Il pensait voir autre chose aussi.

« Quant à me dépêcher… non. C’est inutile puisque les plats doivent être réchauffés de toute manière. » Elle fit une pause. « Pas le sholeh-zard, bien entendu. Inutile de réchauffer du riz au lait. » Elle lâcha un petit rire. Pas vraiment un rire, pensa Hodges, plutôt un gloussement. Vu que son époux était mort, le chaud lézard devait lui donner des idées. Une nouvelle couche d’antipathie s’ajouta à la précédente — presque assez fine pour rester invisible, mais pas tout à fait. Non, pas tout à fait.

« Voyons ce que vous avez fait une fois que vous êtes arrivée ici, dans Lake Avenue, dit Hodges, peu après dix-neuf heures.

— Oui, dix-neuf heures cinq, peut-être un peu plus.

— Hum-hum. Vous vous êtes garée… quoi ? Trois ou quatre numéros plus bas ?

— Quatre tout au plus. J’ai juste besoin de deux places de parking, comme ça je n’ai pas à manœuvrer pour me garer. Je déteste reculer. Je braque toujours du mauvais côté.

— Oui, m’dame, ma femme a exactement le même problème. Vous avez coupé le contact. Vous avez retiré la clé et l’avez mise dans votre sac à main. Vous avez accroché votre sac à votre bras et récupéré les boîtes avec vos repas…

— La pile de boîtes. Solidement ficelées entre elles.

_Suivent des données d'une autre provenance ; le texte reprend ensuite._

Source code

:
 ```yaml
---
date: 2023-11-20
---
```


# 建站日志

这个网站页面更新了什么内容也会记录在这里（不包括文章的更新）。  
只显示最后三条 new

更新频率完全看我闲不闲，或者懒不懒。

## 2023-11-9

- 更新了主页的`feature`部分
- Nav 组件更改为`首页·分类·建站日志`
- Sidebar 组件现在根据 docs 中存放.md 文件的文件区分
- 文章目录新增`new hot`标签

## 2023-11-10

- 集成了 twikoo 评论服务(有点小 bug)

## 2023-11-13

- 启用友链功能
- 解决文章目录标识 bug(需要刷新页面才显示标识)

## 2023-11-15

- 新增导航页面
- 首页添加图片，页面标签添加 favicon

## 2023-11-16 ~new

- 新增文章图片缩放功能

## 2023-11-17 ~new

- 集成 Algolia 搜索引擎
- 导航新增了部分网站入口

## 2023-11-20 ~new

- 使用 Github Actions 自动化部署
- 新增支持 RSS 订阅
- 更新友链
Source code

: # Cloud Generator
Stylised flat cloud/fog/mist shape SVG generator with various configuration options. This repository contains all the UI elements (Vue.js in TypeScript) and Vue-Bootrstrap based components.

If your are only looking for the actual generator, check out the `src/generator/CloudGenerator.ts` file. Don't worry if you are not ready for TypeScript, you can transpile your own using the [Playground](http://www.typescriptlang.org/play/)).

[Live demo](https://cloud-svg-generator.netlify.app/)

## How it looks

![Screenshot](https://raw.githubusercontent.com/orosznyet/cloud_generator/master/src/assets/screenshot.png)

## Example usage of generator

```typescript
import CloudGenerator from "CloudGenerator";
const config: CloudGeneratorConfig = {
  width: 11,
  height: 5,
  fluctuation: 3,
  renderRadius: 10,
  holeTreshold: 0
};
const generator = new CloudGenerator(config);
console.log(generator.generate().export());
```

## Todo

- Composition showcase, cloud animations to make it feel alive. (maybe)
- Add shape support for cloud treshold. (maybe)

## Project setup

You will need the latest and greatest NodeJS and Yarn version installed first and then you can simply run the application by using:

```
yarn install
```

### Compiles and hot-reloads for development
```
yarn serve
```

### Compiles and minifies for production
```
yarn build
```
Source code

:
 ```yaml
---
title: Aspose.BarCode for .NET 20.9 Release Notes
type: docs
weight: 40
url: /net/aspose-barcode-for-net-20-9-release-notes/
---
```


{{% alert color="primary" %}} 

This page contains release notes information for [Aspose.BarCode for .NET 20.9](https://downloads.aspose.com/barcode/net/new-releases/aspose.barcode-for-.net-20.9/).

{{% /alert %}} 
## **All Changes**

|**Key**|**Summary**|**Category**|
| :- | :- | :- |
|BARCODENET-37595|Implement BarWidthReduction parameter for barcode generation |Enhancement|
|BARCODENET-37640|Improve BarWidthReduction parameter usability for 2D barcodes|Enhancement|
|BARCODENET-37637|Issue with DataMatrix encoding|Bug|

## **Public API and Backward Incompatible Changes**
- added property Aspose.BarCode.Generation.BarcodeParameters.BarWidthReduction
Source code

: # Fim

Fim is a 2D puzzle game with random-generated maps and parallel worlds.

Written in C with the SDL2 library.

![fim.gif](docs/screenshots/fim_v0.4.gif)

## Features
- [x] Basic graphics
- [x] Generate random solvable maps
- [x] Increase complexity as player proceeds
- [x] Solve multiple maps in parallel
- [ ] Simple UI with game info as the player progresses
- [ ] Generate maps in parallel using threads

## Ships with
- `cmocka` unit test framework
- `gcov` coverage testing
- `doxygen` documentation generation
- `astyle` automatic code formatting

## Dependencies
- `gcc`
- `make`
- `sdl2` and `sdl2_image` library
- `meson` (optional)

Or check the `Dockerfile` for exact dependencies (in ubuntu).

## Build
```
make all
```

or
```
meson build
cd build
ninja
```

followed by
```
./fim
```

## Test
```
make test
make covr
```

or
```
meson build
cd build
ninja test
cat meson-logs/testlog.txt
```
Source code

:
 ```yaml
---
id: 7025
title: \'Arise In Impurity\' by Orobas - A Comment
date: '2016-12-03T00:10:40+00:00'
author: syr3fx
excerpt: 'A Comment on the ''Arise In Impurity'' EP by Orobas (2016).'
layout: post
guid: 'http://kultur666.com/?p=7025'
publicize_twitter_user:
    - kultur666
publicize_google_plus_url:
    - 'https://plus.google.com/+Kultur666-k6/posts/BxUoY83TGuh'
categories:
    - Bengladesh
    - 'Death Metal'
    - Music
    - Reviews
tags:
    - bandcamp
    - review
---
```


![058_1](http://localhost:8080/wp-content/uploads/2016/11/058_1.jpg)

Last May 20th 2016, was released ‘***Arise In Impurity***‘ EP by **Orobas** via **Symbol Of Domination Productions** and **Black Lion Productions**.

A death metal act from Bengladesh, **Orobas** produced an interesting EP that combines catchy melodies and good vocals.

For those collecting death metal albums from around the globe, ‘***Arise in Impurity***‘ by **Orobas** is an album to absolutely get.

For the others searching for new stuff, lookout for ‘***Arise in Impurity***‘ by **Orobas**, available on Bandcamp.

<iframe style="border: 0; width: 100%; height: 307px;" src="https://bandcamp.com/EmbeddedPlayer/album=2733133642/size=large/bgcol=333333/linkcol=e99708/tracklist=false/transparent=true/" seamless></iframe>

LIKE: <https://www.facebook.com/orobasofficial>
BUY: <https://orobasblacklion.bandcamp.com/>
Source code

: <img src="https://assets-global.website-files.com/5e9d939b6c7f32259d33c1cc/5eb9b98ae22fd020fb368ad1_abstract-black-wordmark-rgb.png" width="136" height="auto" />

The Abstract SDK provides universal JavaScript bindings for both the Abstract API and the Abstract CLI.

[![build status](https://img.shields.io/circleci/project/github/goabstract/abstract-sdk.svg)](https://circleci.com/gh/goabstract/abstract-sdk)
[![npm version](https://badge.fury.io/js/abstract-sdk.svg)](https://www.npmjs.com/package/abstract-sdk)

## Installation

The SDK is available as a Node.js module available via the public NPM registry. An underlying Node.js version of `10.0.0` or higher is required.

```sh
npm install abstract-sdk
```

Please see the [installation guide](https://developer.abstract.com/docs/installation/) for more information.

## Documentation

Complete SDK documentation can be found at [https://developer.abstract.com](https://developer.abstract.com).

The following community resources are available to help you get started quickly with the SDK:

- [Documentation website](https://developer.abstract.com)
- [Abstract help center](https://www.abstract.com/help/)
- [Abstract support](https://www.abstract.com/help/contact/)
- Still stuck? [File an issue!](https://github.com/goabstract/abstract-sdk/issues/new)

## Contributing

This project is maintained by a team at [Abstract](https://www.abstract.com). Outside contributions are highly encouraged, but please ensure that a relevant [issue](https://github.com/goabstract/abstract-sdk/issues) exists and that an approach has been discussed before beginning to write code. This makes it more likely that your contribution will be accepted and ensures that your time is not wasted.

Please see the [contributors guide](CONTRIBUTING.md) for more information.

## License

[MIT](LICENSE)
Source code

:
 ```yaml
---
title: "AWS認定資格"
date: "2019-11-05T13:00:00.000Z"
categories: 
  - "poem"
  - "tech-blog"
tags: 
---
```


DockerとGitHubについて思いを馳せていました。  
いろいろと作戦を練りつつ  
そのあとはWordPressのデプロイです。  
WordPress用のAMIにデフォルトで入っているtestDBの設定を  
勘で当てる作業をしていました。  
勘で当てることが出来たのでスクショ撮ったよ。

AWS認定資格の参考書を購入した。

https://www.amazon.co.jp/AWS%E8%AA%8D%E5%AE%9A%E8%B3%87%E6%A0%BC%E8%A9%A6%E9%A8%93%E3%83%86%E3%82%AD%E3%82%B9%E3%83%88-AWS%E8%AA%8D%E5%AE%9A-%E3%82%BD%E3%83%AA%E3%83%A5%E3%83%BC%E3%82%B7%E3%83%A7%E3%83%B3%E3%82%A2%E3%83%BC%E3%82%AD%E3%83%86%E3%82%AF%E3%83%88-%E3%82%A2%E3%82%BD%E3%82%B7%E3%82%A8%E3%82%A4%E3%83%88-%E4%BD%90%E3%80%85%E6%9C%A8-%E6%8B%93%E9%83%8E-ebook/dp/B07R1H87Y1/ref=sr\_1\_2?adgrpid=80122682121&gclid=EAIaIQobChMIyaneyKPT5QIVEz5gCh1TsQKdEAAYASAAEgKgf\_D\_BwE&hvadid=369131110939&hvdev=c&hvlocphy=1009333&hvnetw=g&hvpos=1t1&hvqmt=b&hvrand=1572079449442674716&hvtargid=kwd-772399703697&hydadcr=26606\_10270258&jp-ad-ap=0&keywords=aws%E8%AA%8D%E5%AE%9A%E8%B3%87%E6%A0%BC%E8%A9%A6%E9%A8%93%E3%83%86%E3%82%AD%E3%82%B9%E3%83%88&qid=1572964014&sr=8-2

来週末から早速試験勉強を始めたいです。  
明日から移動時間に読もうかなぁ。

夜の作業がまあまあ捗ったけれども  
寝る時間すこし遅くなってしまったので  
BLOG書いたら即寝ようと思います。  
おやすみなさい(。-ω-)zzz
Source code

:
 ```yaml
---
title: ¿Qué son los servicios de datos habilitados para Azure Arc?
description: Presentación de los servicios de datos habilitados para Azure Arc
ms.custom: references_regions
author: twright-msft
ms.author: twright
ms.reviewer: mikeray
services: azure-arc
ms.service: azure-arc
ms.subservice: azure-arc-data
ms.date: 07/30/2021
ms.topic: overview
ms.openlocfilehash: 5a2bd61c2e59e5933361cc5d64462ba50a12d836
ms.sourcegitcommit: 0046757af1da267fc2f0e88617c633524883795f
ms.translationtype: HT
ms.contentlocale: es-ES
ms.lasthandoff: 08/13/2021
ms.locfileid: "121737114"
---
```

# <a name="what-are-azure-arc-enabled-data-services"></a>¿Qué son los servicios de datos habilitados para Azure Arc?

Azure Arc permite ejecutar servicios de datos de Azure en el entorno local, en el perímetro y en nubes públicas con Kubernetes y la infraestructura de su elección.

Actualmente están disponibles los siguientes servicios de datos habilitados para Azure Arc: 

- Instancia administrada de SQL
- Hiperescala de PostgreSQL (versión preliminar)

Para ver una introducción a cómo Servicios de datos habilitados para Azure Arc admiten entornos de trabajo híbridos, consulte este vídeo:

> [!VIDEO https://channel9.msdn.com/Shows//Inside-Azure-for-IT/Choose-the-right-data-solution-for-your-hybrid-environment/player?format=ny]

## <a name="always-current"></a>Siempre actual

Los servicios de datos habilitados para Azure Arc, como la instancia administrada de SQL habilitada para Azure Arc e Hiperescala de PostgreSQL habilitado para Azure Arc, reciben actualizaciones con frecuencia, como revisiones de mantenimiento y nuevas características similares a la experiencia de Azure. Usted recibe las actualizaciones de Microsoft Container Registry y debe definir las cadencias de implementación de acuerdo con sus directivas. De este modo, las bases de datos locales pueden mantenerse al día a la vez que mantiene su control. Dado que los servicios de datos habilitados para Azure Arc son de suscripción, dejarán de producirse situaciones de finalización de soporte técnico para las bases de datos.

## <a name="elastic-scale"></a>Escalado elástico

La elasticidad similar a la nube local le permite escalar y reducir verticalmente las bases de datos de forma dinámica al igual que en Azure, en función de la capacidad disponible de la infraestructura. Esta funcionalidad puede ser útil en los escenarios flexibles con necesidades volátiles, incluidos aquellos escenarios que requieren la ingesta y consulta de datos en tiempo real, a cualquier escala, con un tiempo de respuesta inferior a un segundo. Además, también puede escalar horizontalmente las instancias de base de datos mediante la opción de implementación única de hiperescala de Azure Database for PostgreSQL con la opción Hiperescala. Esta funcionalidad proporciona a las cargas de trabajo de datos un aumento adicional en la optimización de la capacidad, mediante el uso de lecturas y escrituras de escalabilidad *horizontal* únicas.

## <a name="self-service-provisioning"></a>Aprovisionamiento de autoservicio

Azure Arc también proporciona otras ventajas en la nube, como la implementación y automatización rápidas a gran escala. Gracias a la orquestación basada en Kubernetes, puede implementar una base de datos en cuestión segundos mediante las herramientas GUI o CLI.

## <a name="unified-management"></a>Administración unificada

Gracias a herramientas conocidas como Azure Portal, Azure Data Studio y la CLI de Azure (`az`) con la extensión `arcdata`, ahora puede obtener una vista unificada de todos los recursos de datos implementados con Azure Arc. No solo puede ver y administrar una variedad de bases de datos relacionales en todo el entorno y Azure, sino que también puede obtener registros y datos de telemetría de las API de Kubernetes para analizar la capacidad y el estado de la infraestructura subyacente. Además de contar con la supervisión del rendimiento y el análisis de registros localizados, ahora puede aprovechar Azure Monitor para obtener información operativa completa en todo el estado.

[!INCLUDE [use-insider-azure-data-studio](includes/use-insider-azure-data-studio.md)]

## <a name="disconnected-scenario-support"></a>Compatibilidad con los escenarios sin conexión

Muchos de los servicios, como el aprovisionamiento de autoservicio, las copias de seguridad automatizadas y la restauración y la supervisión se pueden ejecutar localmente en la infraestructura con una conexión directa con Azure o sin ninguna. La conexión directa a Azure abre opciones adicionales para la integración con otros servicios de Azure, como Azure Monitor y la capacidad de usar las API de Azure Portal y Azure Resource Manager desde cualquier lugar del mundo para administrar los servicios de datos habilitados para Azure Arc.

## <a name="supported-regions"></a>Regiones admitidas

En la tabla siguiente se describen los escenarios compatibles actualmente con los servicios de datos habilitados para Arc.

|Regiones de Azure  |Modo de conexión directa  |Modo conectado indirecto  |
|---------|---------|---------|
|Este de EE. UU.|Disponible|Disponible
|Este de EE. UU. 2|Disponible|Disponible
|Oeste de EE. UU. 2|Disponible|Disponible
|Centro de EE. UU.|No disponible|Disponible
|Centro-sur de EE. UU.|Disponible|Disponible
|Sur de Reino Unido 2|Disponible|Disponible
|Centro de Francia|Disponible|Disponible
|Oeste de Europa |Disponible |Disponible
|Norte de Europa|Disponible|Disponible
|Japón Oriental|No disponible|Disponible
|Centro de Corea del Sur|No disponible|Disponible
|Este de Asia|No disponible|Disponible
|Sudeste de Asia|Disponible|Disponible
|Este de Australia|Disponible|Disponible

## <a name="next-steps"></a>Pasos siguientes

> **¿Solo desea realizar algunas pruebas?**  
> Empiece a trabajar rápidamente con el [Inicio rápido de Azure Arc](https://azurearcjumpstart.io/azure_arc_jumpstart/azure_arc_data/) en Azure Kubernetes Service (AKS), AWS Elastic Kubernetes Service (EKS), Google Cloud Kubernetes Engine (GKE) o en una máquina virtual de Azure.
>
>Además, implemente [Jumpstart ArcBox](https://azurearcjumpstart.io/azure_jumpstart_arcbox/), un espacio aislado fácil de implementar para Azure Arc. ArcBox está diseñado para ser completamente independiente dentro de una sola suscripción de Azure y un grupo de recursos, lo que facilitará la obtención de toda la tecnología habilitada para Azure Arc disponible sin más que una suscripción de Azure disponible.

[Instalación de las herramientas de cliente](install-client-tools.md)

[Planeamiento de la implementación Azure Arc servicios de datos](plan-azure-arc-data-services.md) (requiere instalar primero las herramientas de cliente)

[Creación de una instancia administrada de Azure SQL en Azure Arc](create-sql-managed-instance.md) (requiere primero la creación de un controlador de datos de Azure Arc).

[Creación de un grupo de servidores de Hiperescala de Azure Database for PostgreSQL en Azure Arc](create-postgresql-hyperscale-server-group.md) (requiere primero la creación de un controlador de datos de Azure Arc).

— La pile, oui. Et ensuite ? »

Elle le regarda comme si, de tous les crétins dans un monde de crétins, il était le roi. « Et ensuite je suis allée chez ma mère. C’est Mrs Harris — la femme de ménage, donc — qui m’a ouvert. Le jeudi, elle s’en va dès que j’arrive. J’ai pris l’ascenseur jusqu’au dix-neuvième étage. Où vous êtes actuellement en train de me questionner au lieu de me dire quand je pourrai récupérer ma voiture. Ma voiture volée. »

Hodges prit mentalement note de penser à demander à la femme de ménage si elle avait vu la Mercedes de Mrs T. en partant.

Pete demanda : « À quel moment avez-vous ressorti la clé de votre sac, madame Trelawney ?

— Ressorti ? Pourquoi l’aurais-je… »

Pete agita la clé — pièce à conviction no 1. « Pour verrouiller la voiture en partant. Vous l’avez bien verrouillée, n’est-ce pas ? »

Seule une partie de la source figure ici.